There is a vast array of different ways people analyse stocks before making a trade decision. Some that spring to mind are charting, valuation and ESG scores as they become more important. Join us in this episode as we put Qantas through the mincer and see what comes out the other side.
Benchmarking is a method of comparing your investment to another by assessing the returns of one asset vs another. Running this analysis over Qantas shares paints a bleak picture and shows that overall Qantas has not served its investors too well over the years. Host Andrew Baxter explains that in 2007, Qantas received a buyout offer for about $5.45 per share and 16 years later, the stock price is about $5.65. The shareholders turned down the buyout offer at the time, believing it was not an offer that reflected Qantas’ value and all these years later we see Qantas still only barely higher than that offer. Comparing the index to Qantas over the same period, the ASX 200 has returned nearly 30% in the same period of time that Qantas has returned 8%. This just goes to show that what many consider a market darling here in Australia has not actually proven to be that great of an investment. Overall, once you crunch the numbers, it is pretty clear that Qantas have not performed very well over the last 15 years or so.

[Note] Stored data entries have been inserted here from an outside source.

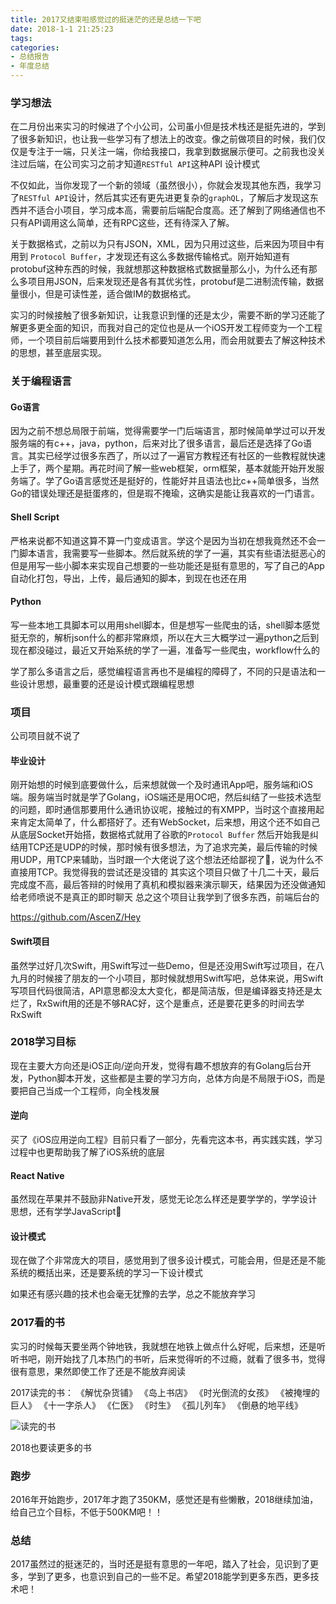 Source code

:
 ```yaml
---
title: 2017又结束啦感觉过的挺迷茫的还是总结一下吧
date: 2018-1-1 21:25:23
tags:
categories:
- 总结报告
- 年度总结
---
```



### 学习想法


在二月份出来实习的时候进了个小公司，公司虽小但是技术栈还是挺先进的，学到了很多新知识，也让我一些学习有了想法上的改变。像之前做项目的时候，我们仅仅是专注于一端，只关注一端，你给我接口，我拿到数据展示便可。之前我也没关注过后端，在公司实习之前才知道`RESTful API`这种API 设计模式

<!-- more -->

不仅如此，当你发现了一个新的领域（虽然很小），你就会发现其他东西，我学习了`RESTful API`设计，然后其实还有更先进更复杂的`graphQL`，了解后才发现这东西并不适合小项目，学习成本高，需要前后端配合度高。还了解到了网络通信也不只有API调用这么简单，还有RPC这些，还有待深入了解。

关于数据格式，之前以为只有JSON，XML，因为只用过这些，后来因为项目中有用到 `Protocol Buffer`，才发现还有这么多数据传输格式。刚开始知道有protobuf这种东西的时候，我就想那这种数据格式数据量那么小，为什么还有那么多项目用JSON，后来发现还是各有其优劣性，protobuf是二进制流传输，数据量很小，但是可读性差，适合做IM的数据格式。

实习的时候接触了很多新知识，让我意识到懂的还是太少，需要不断的学习还能了解更多更全面的知识，而我对自己的定位也是从一个iOS开发工程师变为一个工程师，一个项目前后端要用到什么技术都要知道怎么用，而会用就要去了解这种技术的思想，甚至底层实现。



### 关于编程语言

#### Go语言
因为之前不想总局限于前端，觉得需要学一门后端语言，那时候简单学过可以开发服务端的有c++，java，python，后来对比了很多语言，最后还是选择了Go语言。其实已经学过很多东西了，所以过了一遍官方教程还有社区的一些教程就快速上手了，两个星期。再花时间了解一些web框架，orm框架，基本就能开始开发服务端了。学了Go语言感觉还是挺好的，性能好并且语法也比c++简单很多，当然Go的错误处理还是挺蛋疼的，但是瑕不掩瑜，这确实是能让我喜欢的一门语言。

#### Shell Script

严格来说都不知道这算不算一门变成语言。学这个是因为当初在想我竟然还不会一门脚本语言，我需要写一些脚本。然后就系统的学了一遍，其实有些语法挺恶心的
但是用写一些小脚本来实现自己想要的一些功能还是挺有意思的，写了自己的App自动化打包，导出，上传，最后通知的脚本，到现在也还在用

#### Python

写一些本地工具脚本可以用用shell脚本，但是想写一些爬虫的话，shell脚本感觉挺无奈的，解析json什么的都非常麻烦，所以在大三大概学过一遍python之后到现在都没碰过，最近又开始系统的学了一遍，准备写一些爬虫，workflow什么的


学了那么多语言之后，感觉编程语言再也不是编程的障碍了，不同的只是语法和一些设计思想，最重要的还是设计模式跟编程思想


### 项目

公司项目就不说了

#### 毕业设计

刚开始想的时候到底要做什么，后来想就做一个及时通讯App吧，服务端和iOS端。服务端当时就是学了Golang，iOS端还是用OC吧，然后纠结了一些技术选型的问题，即时通信那要用什么通讯协议呢，接触过的有XMPP，当时这个直接用起来肯定太简单了，什么都搭好了。还有WebSocket，后来想，用这个还不如自己从底层Socket开始搭，数据格式就用了谷歌的`Protocol Buffer`
然后开始我是纠结用TCP还是UDP的时候，那时候有很多想法，为了追求完美，最后传输的时候用UDP，用TCP来辅助，当时跟一个大佬说了这个想法还给鄙视了🤣，说为什么不直接用TCP。我觉得我的尝试还是没错的
其实这个项目只做了十几二十天，最后完成度不高，最后答辩的时候用了真机和模拟器来演示聊天，结果因为还没做通知给老师喷说不是真正的即时聊天
总之这个项目让我学到了很多东西，前端后台的

https://github.com/AscenZ/Hey

#### Swift项目

虽然学过好几次Swift，用Swift写过一些Demo，但是还没用Swift写过项目，在八九月的时候接了朋友的一个小项目，那时候就想用Swift写吧，总体来说，用Swift写项目代码很简洁，API意思都没太大变化，都是简洁版，但是编译器支持还是太烂了，RxSwift用的还是不够RAC好，这个是重点，还是要花更多的时间去学RxSwift


### 2018学习目标

现在主要大方向还是iOS正向/逆向开发，觉得有趣不想放弃的有Golang后台开发，Python脚本开发，这些都是主要的学习方向，总体方向是不局限于iOS，而是要把自己当成一个工程师，向全栈发展

#### 逆向

买了《iOS应用逆向工程》目前只看了一部分，先看完这本书，再实践实践，学习过程中也更帮助我了解了iOS系统的底层

#### React Native

虽然现在苹果并不鼓励非Native开发，感觉无论怎么样还是要学学的，学学设计思想，还有学学JavaScript🤣

#### 设计模式

现在做了个非常庞大的项目，感觉用到了很多设计模式，可能会用，但是还是不能系统的概括出来，还是要系统的学习一下设计模式


如果还有感兴趣的技术也会毫无犹豫的去学，总之不能放弃学习


### 2017看的书

实习的时候每天要坐两个钟地铁，我就想在地铁上做点什么好呢，后来想，还是听听书吧，刚开始找了几本热门的书听，后来觉得听的不过瘾，就看了很多书，觉得很有意思，果然即使工作了还是不能放弃阅读

2017读完的书：
《解忧杂货铺》
《岛上书店》
《时光倒流的女孩》
《被掩埋的巨人》
《十一字杀人》
《仁医》
《时生》
《孤儿列车》
《倒悬的地平线》

![读完的书](http://on1svswrl.bkt.clouddn.com/IMG_3585.jpg)

2018也要读更多的书


### 跑步

2016年开始跑步，2017年才跑了350KM，感觉还是有些懒散，2018继续加油，给自己立个目标，不低于500KM吧！！


### 总结

2017虽然过的挺迷茫的，当时还是挺有意思的一年吧，踏入了社会，见识到了更多，学到了更多，也意识到自己的一些不足。希望2018能学到更多东西，更多技术吧！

Qantas has been profitable overall, but there are some caveats to consider. During the pandemic, Qantas was the recipient of a significant amount of taxpayer subsidies to help the company. Host Andrew Baxter explains that Qantas in fact received well over $2 billion in relief over that period of time after pushing quite hard. Although it was made clear that the relief was not required to be paid back, a range of other companies that received subsidies through the pandemic made efforts to repay some of the subsidies they received after they found themselves doing quite well. There were no rules in place but the businesses that ended up doing well after receiving help from the government and the taxpayer did their part to return the favour and take some strain off taxpayers. From a pub test perspective as well as a brand optics perspective, it may have been a good move for Qantas to follow suit of some other big Aussie businesses and try to return some of the subsidy they received.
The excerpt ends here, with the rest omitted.